Assigned task: From the data that follows, copy every line holding the string "security".

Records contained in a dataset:
▬▬▬▬▬▬▬▬▬▬

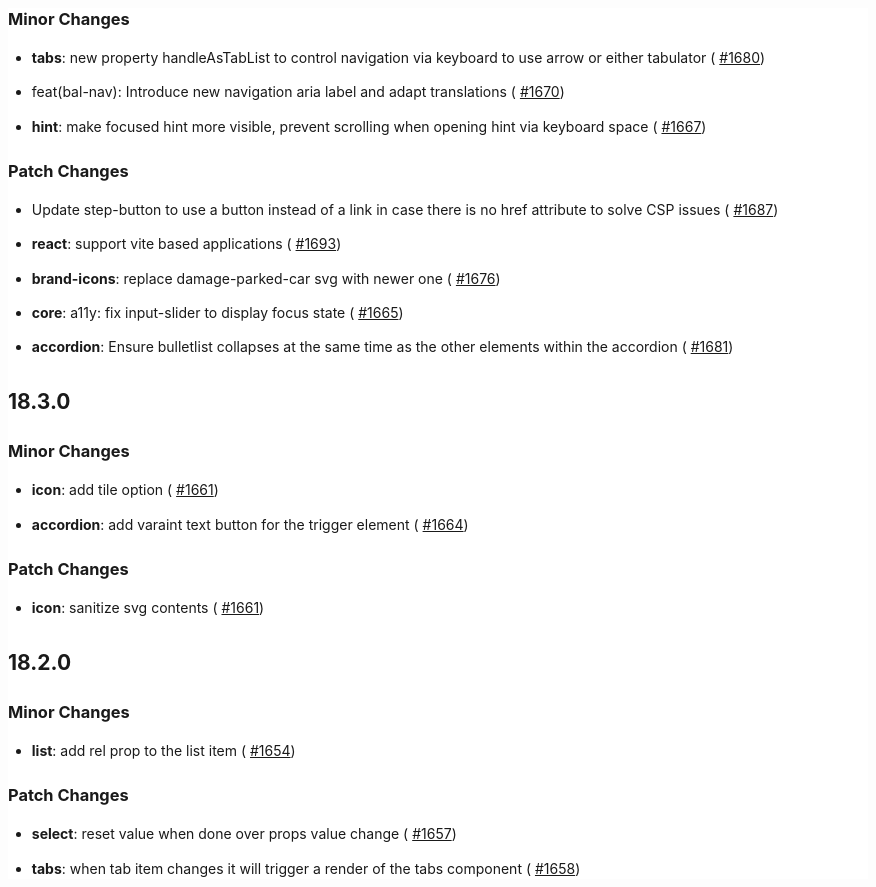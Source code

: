 ### Minor Changes

- **tabs**: new property handleAsTabList to control navigation via keyboard to use arrow or either tabulator ( [#1680](https://github.com/baloise/design-system/pull/1680))

- feat(bal-nav): Introduce new navigation aria label and adapt translations ( [#1670](https://github.com/baloise/design-system/pull/1670))

- **hint**: make focused hint more visible, prevent scrolling when opening hint via keyboard space ( [#1667](https://github.com/baloise/design-system/pull/1667))

### Patch Changes

- Update step-button to use a button instead of a link in case there is no href attribute to solve CSP issues ( [#1687](https://github.com/baloise/design-system/pull/1687))

- **react**: support vite based applications ( [#1693](https://github.com/baloise/design-system/pull/1693))

- **brand-icons**: replace damage-parked-car svg with newer one ( [#1676](https://github.com/baloise/design-system/pull/1676))

- **core**: a11y: fix input-slider to display focus state ( [#1665](https://github.com/baloise/design-system/pull/1665))

- **accordion**: Ensure bulletlist collapses at the same time as the other elements within the accordion ( [#1681](https://github.com/baloise/design-system/pull/1681))

## 18.3.0

### Minor Changes

- **icon**: add tile option ( [#1661](https://github.com/baloise/design-system/pull/1661))

- **accordion**: add varaint text button for the trigger element ( [#1664](https://github.com/baloise/design-system/pull/1664))

### Patch Changes

- **icon**: sanitize svg contents ( [#1661](https://github.com/baloise/design-system/pull/1661))

## 18.2.0

### Minor Changes

- **list**: add rel prop to the list item ( [#1654](https://github.com/baloise/design-system/pull/1654))

### Patch Changes

- **select**: reset value when done over props value change ( [#1657](https://github.com/baloise/design-system/pull/1657))

- **tabs**: when tab item changes it will trigger a render of the tabs component ( [#1658](https://github.com/baloise/design-system/pull/1658))

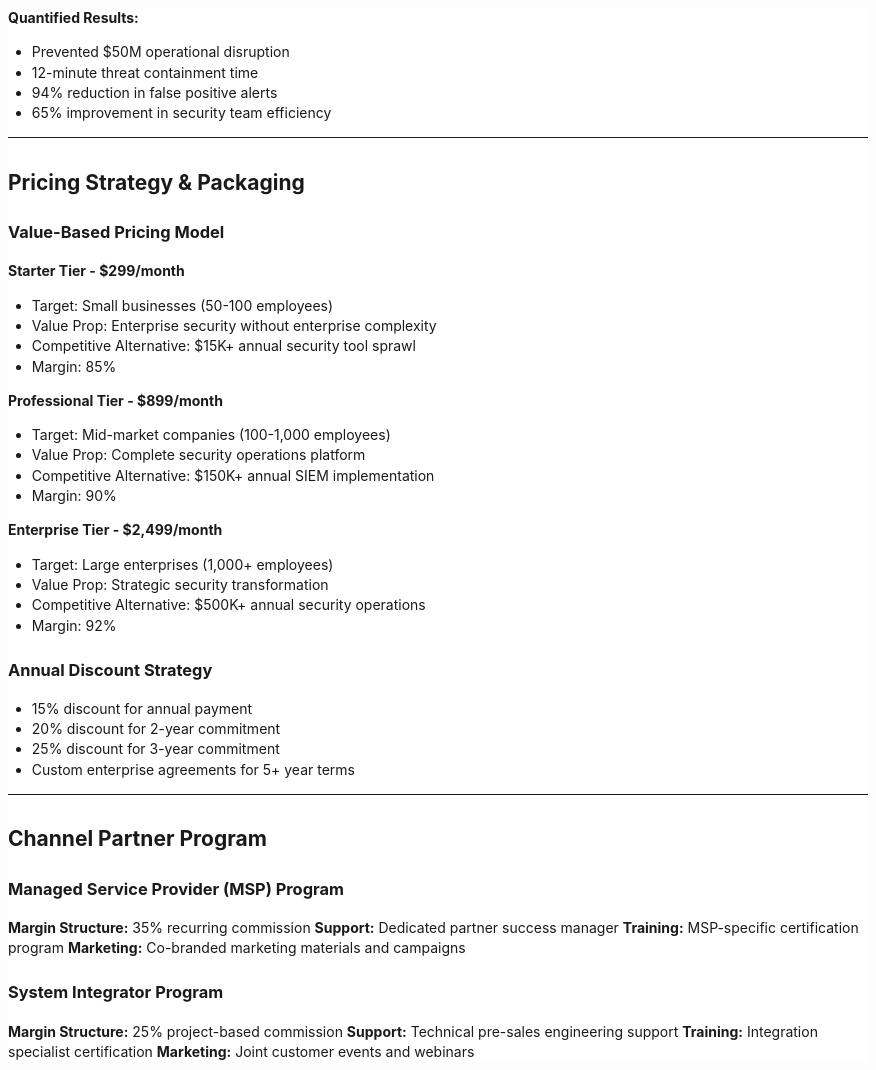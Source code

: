 **Quantified Results:**
- Prevented $50M operational disruption
- 12-minute threat containment time
- 94% reduction in false positive alerts
- 65% improvement in security team efficiency

---

## Pricing Strategy & Packaging

### **Value-Based Pricing Model**

**Starter Tier - $299/month**
- Target: Small businesses (50-100 employees)
- Value Prop: Enterprise security without enterprise complexity
- Competitive Alternative: $15K+ annual security tool sprawl
- Margin: 85%

**Professional Tier - $899/month**
- Target: Mid-market companies (100-1,000 employees)
- Value Prop: Complete security operations platform
- Competitive Alternative: $150K+ annual SIEM implementation
- Margin: 90%

**Enterprise Tier - $2,499/month**
- Target: Large enterprises (1,000+ employees)
- Value Prop: Strategic security transformation
- Competitive Alternative: $500K+ annual security operations
- Margin: 92%

### **Annual Discount Strategy**
- 15% discount for annual payment
- 20% discount for 2-year commitment
- 25% discount for 3-year commitment
- Custom enterprise agreements for 5+ year terms

---

## Channel Partner Program

### **Managed Service Provider (MSP) Program**
**Margin Structure:** 35% recurring commission
**Support:** Dedicated partner success manager
**Training:** MSP-specific certification program
**Marketing:** Co-branded marketing materials and campaigns

### **System Integrator Program**
**Margin Structure:** 25% project-based commission
**Support:** Technical pre-sales engineering support
**Training:** Integration specialist certification
**Marketing:** Joint customer events and webinars
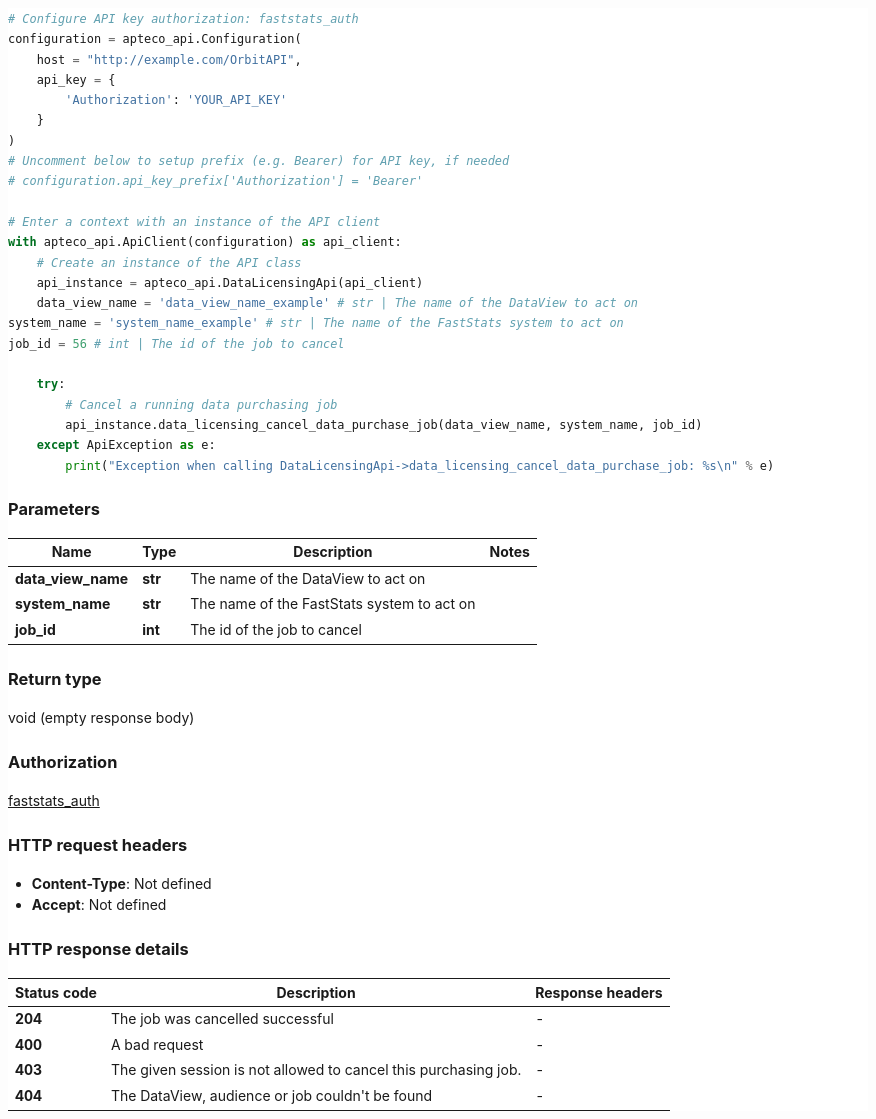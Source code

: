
```python
# Configure API key authorization: faststats_auth
configuration = apteco_api.Configuration(
    host = "http://example.com/OrbitAPI",
    api_key = {
        'Authorization': 'YOUR_API_KEY'
    }
)
# Uncomment below to setup prefix (e.g. Bearer) for API key, if needed
# configuration.api_key_prefix['Authorization'] = 'Bearer'

# Enter a context with an instance of the API client
with apteco_api.ApiClient(configuration) as api_client:
    # Create an instance of the API class
    api_instance = apteco_api.DataLicensingApi(api_client)
    data_view_name = 'data_view_name_example' # str | The name of the DataView to act on
system_name = 'system_name_example' # str | The name of the FastStats system to act on
job_id = 56 # int | The id of the job to cancel

    try:
        # Cancel a running data purchasing job
        api_instance.data_licensing_cancel_data_purchase_job(data_view_name, system_name, job_id)
    except ApiException as e:
        print("Exception when calling DataLicensingApi->data_licensing_cancel_data_purchase_job: %s\n" % e)
```

### Parameters

Name | Type | Description  | Notes
------------- | ------------- | ------------- | -------------
 **data_view_name** | **str**| The name of the DataView to act on | 
 **system_name** | **str**| The name of the FastStats system to act on | 
 **job_id** | **int**| The id of the job to cancel | 

### Return type

void (empty response body)

### Authorization

[faststats_auth](../README.md#faststats_auth)

### HTTP request headers

 - **Content-Type**: Not defined
 - **Accept**: Not defined

### HTTP response details
| Status code | Description | Response headers |
|-------------|-------------|------------------|
**204** | The job was cancelled successful |  -  |
**400** | A bad request |  -  |
**403** | The given session is not allowed to cancel this purchasing job. |  -  |
**404** | The DataView, audience or job couldn&#39;t be found |  -  |
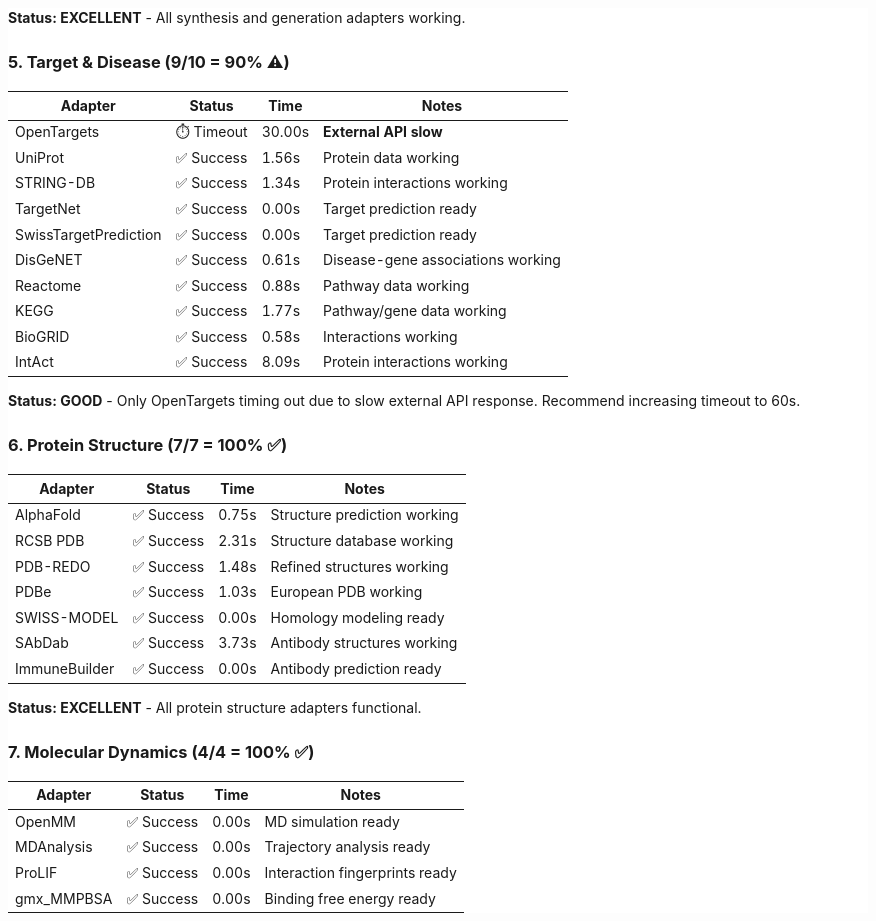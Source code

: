 **Status: EXCELLENT** - All synthesis and generation adapters working.

### 5. Target & Disease (9/10 = 90% ⚠️)

| Adapter | Status | Time | Notes |
|---------|--------|------|-------|
| OpenTargets | ⏱️ Timeout | 30.00s | **External API slow** |
| UniProt | ✅ Success | 1.56s | Protein data working |
| STRING-DB | ✅ Success | 1.34s | Protein interactions working |
| TargetNet | ✅ Success | 0.00s | Target prediction ready |
| SwissTargetPrediction | ✅ Success | 0.00s | Target prediction ready |
| DisGeNET | ✅ Success | 0.61s | Disease-gene associations working |
| Reactome | ✅ Success | 0.88s | Pathway data working |
| KEGG | ✅ Success | 1.77s | Pathway/gene data working |
| BioGRID | ✅ Success | 0.58s | Interactions working |
| IntAct | ✅ Success | 8.09s | Protein interactions working |

**Status: GOOD** - Only OpenTargets timing out due to slow external API response. Recommend increasing timeout to 60s.

### 6. Protein Structure (7/7 = 100% ✅)

| Adapter | Status | Time | Notes |
|---------|--------|------|-------|
| AlphaFold | ✅ Success | 0.75s | Structure prediction working |
| RCSB PDB | ✅ Success | 2.31s | Structure database working |
| PDB-REDO | ✅ Success | 1.48s | Refined structures working |
| PDBe | ✅ Success | 1.03s | European PDB working |
| SWISS-MODEL | ✅ Success | 0.00s | Homology modeling ready |
| SAbDab | ✅ Success | 3.73s | Antibody structures working |
| ImmuneBuilder | ✅ Success | 0.00s | Antibody prediction ready |

**Status: EXCELLENT** - All protein structure adapters functional.

### 7. Molecular Dynamics (4/4 = 100% ✅)

| Adapter | Status | Time | Notes |
|---------|--------|------|-------|
| OpenMM | ✅ Success | 0.00s | MD simulation ready |
| MDAnalysis | ✅ Success | 0.00s | Trajectory analysis ready |
| ProLIF | ✅ Success | 0.00s | Interaction fingerprints ready |
| gmx_MMPBSA | ✅ Success | 0.00s | Binding free energy ready |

▬▬▬▬▬▬▬▬▬▬

Response:
- 65% improvement in security team efficiency
- Value Prop: Enterprise security without enterprise complexity
- Competitive Alternative: $15K+ annual security tool sprawl
- Value Prop: Complete security operations platform
- Value Prop: Strategic security transformation
- Competitive Alternative: $500K+ annual security operations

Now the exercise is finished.